06 novembro 2007

Nos tempos líquidos o futuro pode morrer de sede (2)

A sabedoria antiga advertia: “Se você quer a paz, cuida da justiça”. Atualmente, a ausência de justiça está bloqueando o caminho para a paz, tal como o fazia há dois milênios. Para o sociólogo Zygmunt Bauman o que mudou é que agora a “justiça” é, diferentemente dos tempos antigos, uma questão planetária, medida e avaliada por comparações planetárias. E apresenta as duas razões: O mundo está atravessado por “auto-estradas da informação”, nada que acontece em alguma parte dele pode de fato permanecer ao “lado de fora” intelectual. A miséria humana de lugares distantes e estilos de vida longínquos, assim como a corrupção de outros lugares são apresentadas por imagens eletrônicas e trazidas para casa e modo tão nítido e pungente como o sofrimento ou a prodigalidade ostensiva dos seres humanos próximo de casa. As injustiças a partir das quais se formam os modelos de justiça não são mais limitadas à vizinhança imediata e coligadas a partir de “privação relativa” ou dos “diferenciais de rendimento” por comparação com vizinhos de porta.

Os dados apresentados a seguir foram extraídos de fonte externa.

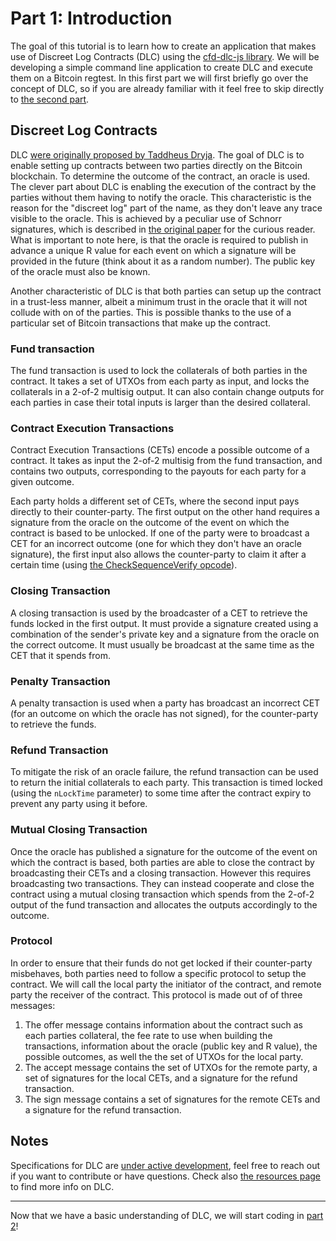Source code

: # Part 1: Introduction

The goal of this tutorial is to learn how to create an application that makes use of Discreet Log Contracts (DLC) using the [cfd-dlc-js library](https://github.com/p2pderivatives/cfd-dlc-js).
We will be developing a simple command line application to create DLC and execute them on a Bitcoin regtest.
In this first part we will first briefly go over the concept of DLC, so if you are already familiar with it feel free to skip directly to [the second part](./part2.md).

## Discreet Log Contracts

DLC [were originally proposed by Taddheus Dryja](https://adiabat.github.io/dlc.pdf).
The goal of DLC is to enable setting up contracts between two parties directly on the Bitcoin blockchain.
To determine the outcome of the contract, an oracle is used.
The clever part about DLC is enabling the execution of the contract by the parties without them having to notify the oracle.
This characteristic is the reason for the "discreet log" part of the name, as they don't leave any trace visible to the oracle.
This is achieved by a peculiar use of Schnorr signatures, which is described in [the original paper](https://adiabat.github.io/dlc.pdf) for the curious reader.
What is important to note here, is that the oracle is required to publish in advance a unique R value for each event on which a signature will be provided in the future (think about it as a random number).
The public key of the oracle must also be known.

Another characteristic of DLC is that both parties can setup up the contract in a trust-less manner, albeit a minimum trust in the oracle that it will not collude with on of the parties.
This is possible thanks to the use of a particular set of Bitcoin transactions that make up the contract.

### Fund transaction

The fund transaction is used to lock the collaterals of both parties in the contract. It takes a set of UTXOs from each party as input, and locks the collaterals in a 2-of-2 multisig output.
It can also contain change outputs for each parties in case their total inputs is larger than the desired collateral.

### Contract Execution Transactions

Contract Execution Transactions (CETs) encode a possible outcome of a contract.
It takes as input the 2-of-2 multisig from the fund transaction, and contains two outputs, corresponding to the payouts for each party for a given outcome.

Each party holds a different set of CETs, where the second input pays directly to their counter-party.
The first output on the other hand requires a signature from the oracle on the outcome of the event on which the contract is based to be unlocked.
If one of the party were to broadcast a CET for an incorrect outcome (one for which they don't have an oracle signature), the first input also allows the counter-party to claim it after a certain time (using [the CheckSequenceVerify opcode](https://github.com/bitcoin/bips/blob/master/bip-0112.mediawiki)).

### Closing Transaction

A closing transaction is used by the broadcaster of a CET to retrieve the funds locked in the first output.
It must provide a signature created using a combination of the sender's private key and a signature from the oracle on the correct outcome.
It must usually be broadcast at the same time as the CET that it spends from.

### Penalty Transaction

A penalty transaction is used when a party has broadcast an incorrect CET (for an outcome on which the oracle has not signed), for the counter-party to retrieve the funds.

### Refund Transaction

To mitigate the risk of an oracle failure, the refund transaction can be used to return the initial collaterals to each party.
This transaction is timed locked (using the `nLockTime` parameter) to some time after the contract expiry to prevent any party using it before.

### Mutual Closing Transaction

Once the oracle has published a signature for the outcome of the event on which the contract is based, both parties are able to close the contract by broadcasting their CETs and a closing transaction.
However this requires broadcasting two transactions.
They can instead cooperate and close the contract using a mutual closing transaction which spends from the 2-of-2 output of the fund transaction and allocates the outputs accordingly to the outcome.

### Protocol

In order to ensure that their funds do not get locked if their counter-party misbehaves, both parties need to follow a specific protocol to setup the contract.
We will call the local party the initiator of the contract, and remote party the receiver of the contract.
This protocol is made out of of three messages:

1. The offer message contains information about the contract such as each parties collateral, the fee rate to use when building the transactions, information about the oracle (public key and R value), the possible outcomes, as well the the set of UTXOs for the local party.
1. The accept message contains the set of UTXOs for the remote party, a set of signatures for the local CETs, and a signature for the refund transaction.
1. The sign message contains a set of signatures for the remote CETs and a signature for the refund transaction.

## Notes

Specifications for DLC are [under active development](https://github.com/discreetlogcontracts/dlcspecs/), feel free to reach out if you want to contribute or have questions.
Check also [the resources page](https://github.com/discreetlogcontracts/dlcspecs/blob/master/Resources.md) to find more info on DLC.

---

Now that we have a basic understanding of DLC, we will start coding in [part 2](./part2.md)!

Assim, num planeta aberto à livre circulação de capital e mercadorias, o que acontece em determinado lugar tem um peso sobre a forma como as pessoas de todos os lugares vivem, esperam ou supõem viver. Nada pode verdadeiramente ser, ou permanecer por muito tempo, indiferente a qualquer outra coisa: intocado e intocável. A quebra de fronteiras, chamada de globalização, tornou as sociedades abertas, seja material ou intelectual. Resultado: toda injúria, privação relativa ou indolência planejada em qualquer lugar é coroada pelo insulto da injustiça: o sentimento de que o mal foi feito, um mal que exige ser reparado, mas que, em primeiro lugar, obriga as vítimas a vingarem seus infortúnios...

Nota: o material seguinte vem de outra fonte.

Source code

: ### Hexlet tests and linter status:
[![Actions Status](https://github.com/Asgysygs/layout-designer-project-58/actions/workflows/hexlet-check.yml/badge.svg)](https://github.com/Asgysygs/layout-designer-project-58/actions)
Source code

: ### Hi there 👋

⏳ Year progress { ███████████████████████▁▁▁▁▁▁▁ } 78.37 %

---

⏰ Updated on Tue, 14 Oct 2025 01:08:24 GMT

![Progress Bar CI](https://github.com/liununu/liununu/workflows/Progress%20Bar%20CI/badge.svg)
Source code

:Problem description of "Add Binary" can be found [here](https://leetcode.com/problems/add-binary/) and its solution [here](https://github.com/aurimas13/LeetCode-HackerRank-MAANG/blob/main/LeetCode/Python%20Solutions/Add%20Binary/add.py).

Trata-se de uma sociedade impotente, em decidir o próprio curso com algum grau de certeza e em proteger o itinerário escolhido, uma vez selecionado. Essa globalização seletiva do comércio e do capital, da vigilância e da informação, da violência e das armas, do crime e do terrorismo. Todos unânimes em seu desdém pelo princípio da soberania territorial e em sua falta de respeito a qualquer fronteira entre Estados. Uma sociedade “aberta” é uma sociedade exposta aos golpes do “destino”. A perversa abertura das sociedades imposta pela globalização negativa é por si só a causa principal da injustiça e, desse modo, indiretamente, do conflito e da violência.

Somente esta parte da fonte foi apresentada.